* [EXERCISE DIRECTIONS]
Give back the records below exactly, every one, with no pictures.

• • • • •

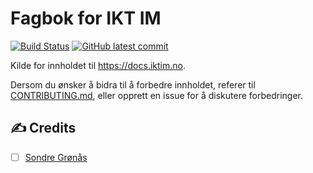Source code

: # Fagbok for IKT IM
[![Build Status](https://img.shields.io/github/workflow/status/VaagenIM/docs.iktim.no/CI)](https://github.com/VaagenIM/docs.iktim.no/)
[![GitHub latest commit](https://img.shields.io/github/last-commit/VaagenIM/docs.iktim.no)](https://github.com/VaagenIM/docs.iktim.no/commit/)

Kilde for innholdet til https://docs.iktim.no.

Dersom du ønsker å bidra til å forbedre innholdet, referer til [CONTRIBUTING.md](CONTRIBUTING.md), eller opprett en issue for å diskutere forbedringer.

## :writing_hand: Credits
- [ ] [Sondre Grønås](https://github.com/sondregronas)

• • • • •

* [ANSWER FOR THE TASK]
Source code

: # Fagbok for IKT IM
[![Build Status](https://img.shields.io/github/workflow/status/VaagenIM/docs.iktim.no/CI)](https://github.com/VaagenIM/docs.iktim.no/)
[![GitHub latest commit](https://img.shields.io/github/last-commit/VaagenIM/docs.iktim.no)](https://github.com/VaagenIM/docs.iktim.no/commit/)

Kilde for innholdet til https://docs.iktim.no.

Dersom du ønsker å bidra til å forbedre innholdet, referer til [CONTRIBUTING.md](CONTRIBUTING.md), eller opprett en issue for å diskutere forbedringer.

## :writing_hand: Credits
- [ ] [Sondre Grønås](https://github.com/sondregronas)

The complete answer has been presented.